Exercise instructions:
Search the listing below for the word "Tenured" and copy each line that holds it.

Exercise materials:

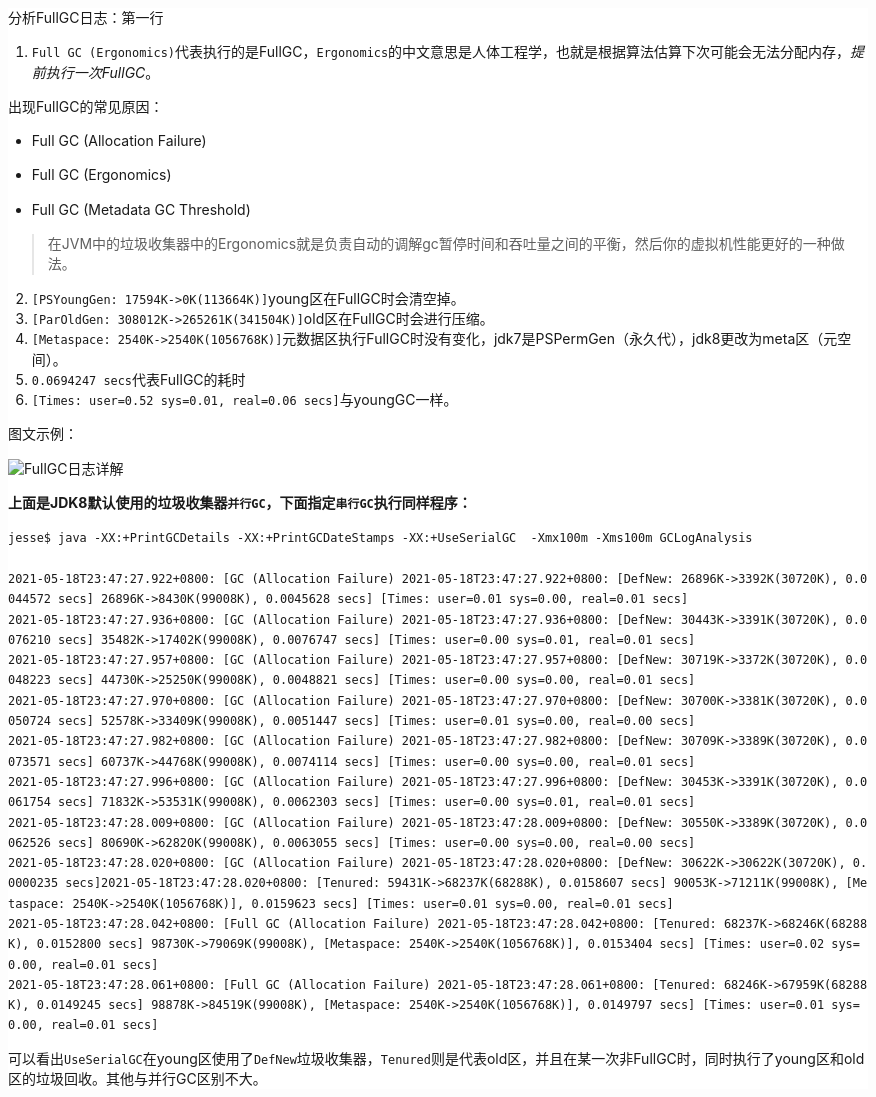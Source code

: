 分析FullGC日志：第一行

1. `Full GC (Ergonomics)`代表执行的是FullGC，`Ergonomics`的中文意思是人体工程学，也就是根据算法估算下次可能会无法分配内存，*提前执行一次FullGC*。

出现FullGC的常见原因：

* Full GC (Allocation Failure)

* Full GC (Ergonomics)

* Full GC (Metadata GC Threshold)

> 在JVM中的垃圾收集器中的Ergonomics就是负责自动的调解gc暂停时间和吞吐量之间的平衡，然后你的虚拟机性能更好的一种做法。

2. `[PSYoungGen: 17594K->0K(113664K)]`young区在FullGC时会清空掉。
3. `[ParOldGen: 308012K->265261K(341504K)]`old区在FullGC时会进行压缩。
4. `[Metaspace: 2540K->2540K(1056768K)]`元数据区执行FullGC时没有变化，jdk7是PSPermGen（永久代），jdk8更改为meta区（元空间）。
5. `0.0694247 secs`代表FullGC的耗时
6. `[Times: user=0.52 sys=0.01, real=0.06 secs]`与youngGC一样。



图文示例：

![FullGC日志详解](FullGC日志详解.png)



**上面是JDK8默认使用的垃圾收集器`并行GC`，下面指定`串行GC`执行同样程序：**

```log
jesse$ java -XX:+PrintGCDetails -XX:+PrintGCDateStamps -XX:+UseSerialGC  -Xmx100m -Xms100m GCLogAnalysis

2021-05-18T23:47:27.922+0800: [GC (Allocation Failure) 2021-05-18T23:47:27.922+0800: [DefNew: 26896K->3392K(30720K), 0.0044572 secs] 26896K->8430K(99008K), 0.0045628 secs] [Times: user=0.01 sys=0.00, real=0.01 secs] 
2021-05-18T23:47:27.936+0800: [GC (Allocation Failure) 2021-05-18T23:47:27.936+0800: [DefNew: 30443K->3391K(30720K), 0.0076210 secs] 35482K->17402K(99008K), 0.0076747 secs] [Times: user=0.00 sys=0.01, real=0.01 secs] 
2021-05-18T23:47:27.957+0800: [GC (Allocation Failure) 2021-05-18T23:47:27.957+0800: [DefNew: 30719K->3372K(30720K), 0.0048223 secs] 44730K->25250K(99008K), 0.0048821 secs] [Times: user=0.00 sys=0.00, real=0.01 secs] 
2021-05-18T23:47:27.970+0800: [GC (Allocation Failure) 2021-05-18T23:47:27.970+0800: [DefNew: 30700K->3381K(30720K), 0.0050724 secs] 52578K->33409K(99008K), 0.0051447 secs] [Times: user=0.01 sys=0.00, real=0.00 secs] 
2021-05-18T23:47:27.982+0800: [GC (Allocation Failure) 2021-05-18T23:47:27.982+0800: [DefNew: 30709K->3389K(30720K), 0.0073571 secs] 60737K->44768K(99008K), 0.0074114 secs] [Times: user=0.00 sys=0.00, real=0.01 secs] 
2021-05-18T23:47:27.996+0800: [GC (Allocation Failure) 2021-05-18T23:47:27.996+0800: [DefNew: 30453K->3391K(30720K), 0.0061754 secs] 71832K->53531K(99008K), 0.0062303 secs] [Times: user=0.00 sys=0.01, real=0.01 secs] 
2021-05-18T23:47:28.009+0800: [GC (Allocation Failure) 2021-05-18T23:47:28.009+0800: [DefNew: 30550K->3389K(30720K), 0.0062526 secs] 80690K->62820K(99008K), 0.0063055 secs] [Times: user=0.00 sys=0.00, real=0.00 secs] 
2021-05-18T23:47:28.020+0800: [GC (Allocation Failure) 2021-05-18T23:47:28.020+0800: [DefNew: 30622K->30622K(30720K), 0.0000235 secs]2021-05-18T23:47:28.020+0800: [Tenured: 59431K->68237K(68288K), 0.0158607 secs] 90053K->71211K(99008K), [Metaspace: 2540K->2540K(1056768K)], 0.0159623 secs] [Times: user=0.01 sys=0.00, real=0.01 secs] 
2021-05-18T23:47:28.042+0800: [Full GC (Allocation Failure) 2021-05-18T23:47:28.042+0800: [Tenured: 68237K->68246K(68288K), 0.0152800 secs] 98730K->79069K(99008K), [Metaspace: 2540K->2540K(1056768K)], 0.0153404 secs] [Times: user=0.02 sys=0.00, real=0.01 secs] 
2021-05-18T23:47:28.061+0800: [Full GC (Allocation Failure) 2021-05-18T23:47:28.061+0800: [Tenured: 68246K->67959K(68288K), 0.0149245 secs] 98878K->84519K(99008K), [Metaspace: 2540K->2540K(1056768K)], 0.0149797 secs] [Times: user=0.01 sys=0.00, real=0.01 secs]
```
可以看出`UseSerialGC`在young区使用了`DefNew`垃圾收集器，`Tenured`则是代表old区，并且在某一次非FullGC时，同时执行了young区和old区的垃圾回收。其他与并行GC区别不大。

Answer space:
2021-05-18T23:47:28.020+0800: [GC (Allocation Failure) 2021-05-18T23:47:28.020+0800: [DefNew: 30622K->30622K(30720K), 0.0000235 secs]2021-05-18T23:47:28.020+0800: [Tenured: 59431K->68237K(68288K), 0.0158607 secs] 90053K->71211K(99008K), [Metaspace: 2540K->2540K(1056768K)], 0.0159623 secs] [Times: user=0.01 sys=0.00, real=0.01 secs] 
2021-05-18T23:47:28.042+0800: [Full GC (Allocation Failure) 2021-05-18T23:47:28.042+0800: [Tenured: 68237K->68246K(68288K), 0.0152800 secs] 98730K->79069K(99008K), [Metaspace: 2540K->2540K(1056768K)], 0.0153404 secs] [Times: user=0.02 sys=0.00, real=0.01 secs] 
2021-05-18T23:47:28.061+0800: [Full GC (Allocation Failure) 2021-05-18T23:47:28.061+0800: [Tenured: 68246K->67959K(68288K), 0.0149245 secs] 98878K->84519K(99008K), [Metaspace: 2540K->2540K(1056768K)], 0.0149797 secs] [Times: user=0.01 sys=0.00, real=0.01 secs]
可以看出`UseSerialGC`在young区使用了`DefNew`垃圾收集器，`Tenured`则是代表old区，并且在某一次非FullGC时，同时执行了young区和old区的垃圾回收。其他与并行GC区别不大。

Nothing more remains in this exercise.